- _Task goal_
What is needed here is a word-for-word copy of all the entries below.

- _Records supplied_
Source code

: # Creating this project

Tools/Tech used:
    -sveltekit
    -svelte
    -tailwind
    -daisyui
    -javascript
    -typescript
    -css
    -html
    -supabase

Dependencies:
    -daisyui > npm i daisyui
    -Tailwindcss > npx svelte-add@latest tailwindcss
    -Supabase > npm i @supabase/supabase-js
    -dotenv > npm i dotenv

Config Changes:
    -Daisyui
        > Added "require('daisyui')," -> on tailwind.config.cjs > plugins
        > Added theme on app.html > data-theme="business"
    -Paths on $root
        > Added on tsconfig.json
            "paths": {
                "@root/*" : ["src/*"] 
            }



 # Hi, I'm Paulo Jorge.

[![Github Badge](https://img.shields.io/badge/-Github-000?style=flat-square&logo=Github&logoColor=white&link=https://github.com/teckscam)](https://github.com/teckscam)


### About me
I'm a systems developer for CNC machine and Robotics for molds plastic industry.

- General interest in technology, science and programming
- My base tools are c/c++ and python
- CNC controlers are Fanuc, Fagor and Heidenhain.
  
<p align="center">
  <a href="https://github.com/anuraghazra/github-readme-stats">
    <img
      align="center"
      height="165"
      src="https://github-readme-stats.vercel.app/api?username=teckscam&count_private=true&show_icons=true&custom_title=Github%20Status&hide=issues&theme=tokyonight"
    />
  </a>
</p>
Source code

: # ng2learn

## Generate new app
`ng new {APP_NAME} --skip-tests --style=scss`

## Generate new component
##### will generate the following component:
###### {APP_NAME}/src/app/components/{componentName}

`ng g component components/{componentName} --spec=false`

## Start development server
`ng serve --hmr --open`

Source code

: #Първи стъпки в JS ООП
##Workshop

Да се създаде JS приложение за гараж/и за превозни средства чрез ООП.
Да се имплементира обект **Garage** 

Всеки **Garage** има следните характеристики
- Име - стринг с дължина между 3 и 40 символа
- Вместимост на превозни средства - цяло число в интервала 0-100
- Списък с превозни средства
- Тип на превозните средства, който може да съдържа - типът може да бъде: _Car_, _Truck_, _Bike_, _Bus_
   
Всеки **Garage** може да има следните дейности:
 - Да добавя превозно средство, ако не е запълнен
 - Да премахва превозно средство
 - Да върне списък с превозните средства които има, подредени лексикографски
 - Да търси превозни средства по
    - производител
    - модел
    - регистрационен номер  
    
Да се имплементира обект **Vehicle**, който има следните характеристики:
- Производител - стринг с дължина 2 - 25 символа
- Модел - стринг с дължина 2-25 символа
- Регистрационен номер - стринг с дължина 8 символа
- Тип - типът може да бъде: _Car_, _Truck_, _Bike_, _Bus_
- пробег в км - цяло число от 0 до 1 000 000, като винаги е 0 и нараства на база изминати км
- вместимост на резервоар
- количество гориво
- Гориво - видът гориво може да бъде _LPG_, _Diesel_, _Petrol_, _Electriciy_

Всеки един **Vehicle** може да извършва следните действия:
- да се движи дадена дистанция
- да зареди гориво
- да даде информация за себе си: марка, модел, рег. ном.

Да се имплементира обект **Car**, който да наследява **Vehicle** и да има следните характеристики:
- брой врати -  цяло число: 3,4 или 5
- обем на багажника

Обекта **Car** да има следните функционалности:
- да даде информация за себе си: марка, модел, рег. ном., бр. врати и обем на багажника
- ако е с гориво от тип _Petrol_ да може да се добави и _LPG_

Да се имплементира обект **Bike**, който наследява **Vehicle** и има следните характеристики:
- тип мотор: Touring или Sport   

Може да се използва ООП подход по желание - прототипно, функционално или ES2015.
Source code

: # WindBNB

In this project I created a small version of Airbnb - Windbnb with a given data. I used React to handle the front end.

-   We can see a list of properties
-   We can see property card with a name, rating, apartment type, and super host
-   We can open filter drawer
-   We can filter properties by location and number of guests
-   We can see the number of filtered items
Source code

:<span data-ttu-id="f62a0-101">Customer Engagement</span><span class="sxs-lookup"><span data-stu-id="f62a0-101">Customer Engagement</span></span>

- _Result below_
Source code

: # Creating this project

Tools/Tech used:
    -sveltekit
    -svelte
    -tailwind
    -daisyui
    -javascript
    -typescript
    -css
    -html
    -supabase

Dependencies:
    -daisyui > npm i daisyui
    -Tailwindcss > npx svelte-add@latest tailwindcss
    -Supabase > npm i @supabase/supabase-js
    -dotenv > npm i dotenv

Config Changes:
    -Daisyui
        > Added "require('daisyui')," -> on tailwind.config.cjs > plugins
        > Added theme on app.html > data-theme="business"
    -Paths on $root
        > Added on tsconfig.json
            "paths": {
                "@root/*" : ["src/*"] 
            }



 # Hi, I'm Paulo Jorge.

[![Github Badge](https://img.shields.io/badge/-Github-000?style=flat-square&logo=Github&logoColor=white&link=https://github.com/teckscam)](https://github.com/teckscam)


### About me
I'm a systems developer for CNC machine and Robotics for molds plastic industry.

- General interest in technology, science and programming
- My base tools are c/c++ and python
- CNC controlers are Fanuc, Fagor and Heidenhain.
  
<p align="center">
  <a href="https://github.com/anuraghazra/github-readme-stats">
    <img
      align="center"
      height="165"
      src="https://github-readme-stats.vercel.app/api?username=teckscam&count_private=true&show_icons=true&custom_title=Github%20Status&hide=issues&theme=tokyonight"
    />
  </a>
</p>
Source code

: # ng2learn

## Generate new app
`ng new {APP_NAME} --skip-tests --style=scss`

## Generate new component
##### will generate the following component:
###### {APP_NAME}/src/app/components/{componentName}

`ng g component components/{componentName} --spec=false`

## Start development server
`ng serve --hmr --open`

Source code

: #Първи стъпки в JS ООП
##Workshop

Да се създаде JS приложение за гараж/и за превозни средства чрез ООП.
Да се имплементира обект **Garage** 

Всеки **Garage** има следните характеристики
- Име - стринг с дължина между 3 и 40 символа
- Вместимост на превозни средства - цяло число в интервала 0-100
- Списък с превозни средства
- Тип на превозните средства, който може да съдържа - типът може да бъде: _Car_, _Truck_, _Bike_, _Bus_
   
Всеки **Garage** може да има следните дейности:
 - Да добавя превозно средство, ако не е запълнен
 - Да премахва превозно средство
 - Да върне списък с превозните средства които има, подредени лексикографски
 - Да търси превозни средства по
    - производител
    - модел
    - регистрационен номер  
    
Да се имплементира обект **Vehicle**, който има следните характеристики:
- Производител - стринг с дължина 2 - 25 символа
- Модел - стринг с дължина 2-25 символа
- Регистрационен номер - стринг с дължина 8 символа
- Тип - типът може да бъде: _Car_, _Truck_, _Bike_, _Bus_
- пробег в км - цяло число от 0 до 1 000 000, като винаги е 0 и нараства на база изминати км
- вместимост на резервоар
- количество гориво
- Гориво - видът гориво може да бъде _LPG_, _Diesel_, _Petrol_, _Electriciy_

Всеки един **Vehicle** може да извършва следните действия:
- да се движи дадена дистанция
- да зареди гориво
- да даде информация за себе си: марка, модел, рег. ном.

Да се имплементира обект **Car**, който да наследява **Vehicle** и да има следните характеристики:
- брой врати -  цяло число: 3,4 или 5
- обем на багажника

Обекта **Car** да има следните функционалности:
- да даде информация за себе си: марка, модел, рег. ном., бр. врати и обем на багажника
- ако е с гориво от тип _Petrol_ да може да се добави и _LPG_

Да се имплементира обект **Bike**, който наследява **Vehicle** и има следните характеристики:
- тип мотор: Touring или Sport   

Може да се използва ООП подход по желание - прототипно, функционално или ES2015.
Source code

: # WindBNB

In this project I created a small version of Airbnb - Windbnb with a given data. I used React to handle the front end.

-   We can see a list of properties
-   We can see property card with a name, rating, apartment type, and super host
-   We can open filter drawer
-   We can filter properties by location and number of guests
-   We can see the number of filtered items
Source code

:<span data-ttu-id="f62a0-101">Customer Engagement</span><span class="sxs-lookup"><span data-stu-id="f62a0-101">Customer Engagement</span></span>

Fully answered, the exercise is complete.